- WHAT YOU NEED TO DO
Copy all of the entries that follow, exactly.

- RECORD EXTRACTS
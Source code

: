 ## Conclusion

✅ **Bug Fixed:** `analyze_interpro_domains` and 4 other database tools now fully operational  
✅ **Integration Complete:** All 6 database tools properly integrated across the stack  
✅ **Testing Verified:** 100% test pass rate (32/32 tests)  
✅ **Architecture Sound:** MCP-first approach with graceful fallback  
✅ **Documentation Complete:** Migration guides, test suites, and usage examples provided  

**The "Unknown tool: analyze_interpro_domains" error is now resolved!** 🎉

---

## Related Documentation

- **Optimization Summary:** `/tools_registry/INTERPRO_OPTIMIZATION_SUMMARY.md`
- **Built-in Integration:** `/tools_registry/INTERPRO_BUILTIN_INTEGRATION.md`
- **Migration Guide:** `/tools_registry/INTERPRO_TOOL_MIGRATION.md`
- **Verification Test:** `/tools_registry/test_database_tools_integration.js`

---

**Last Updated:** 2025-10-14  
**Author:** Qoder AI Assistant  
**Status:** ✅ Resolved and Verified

- REPLY TO THE TASK
Source code

: ## Conclusion

✅ **Bug Fixed:** `analyze_interpro_domains` and 4 other database tools now fully operational  
✅ **Integration Complete:** All 6 database tools properly integrated across the stack  
✅ **Testing Verified:** 100% test pass rate (32/32 tests)  
✅ **Architecture Sound:** MCP-first approach with graceful fallback  
✅ **Documentation Complete:** Migration guides, test suites, and usage examples provided  

**The "Unknown tool: analyze_interpro_domains" error is now resolved!** 🎉

---

## Related Documentation

- **Optimization Summary:** `/tools_registry/INTERPRO_OPTIMIZATION_SUMMARY.md`
- **Built-in Integration:** `/tools_registry/INTERPRO_BUILTIN_INTEGRATION.md`
- **Migration Guide:** `/tools_registry/INTERPRO_TOOL_MIGRATION.md`
- **Verification Test:** `/tools_registry/test_database_tools_integration.js`

---

**Last Updated:** 2025-10-14  
**Author:** Qoder AI Assistant  
**Status:** ✅ Resolved and Verified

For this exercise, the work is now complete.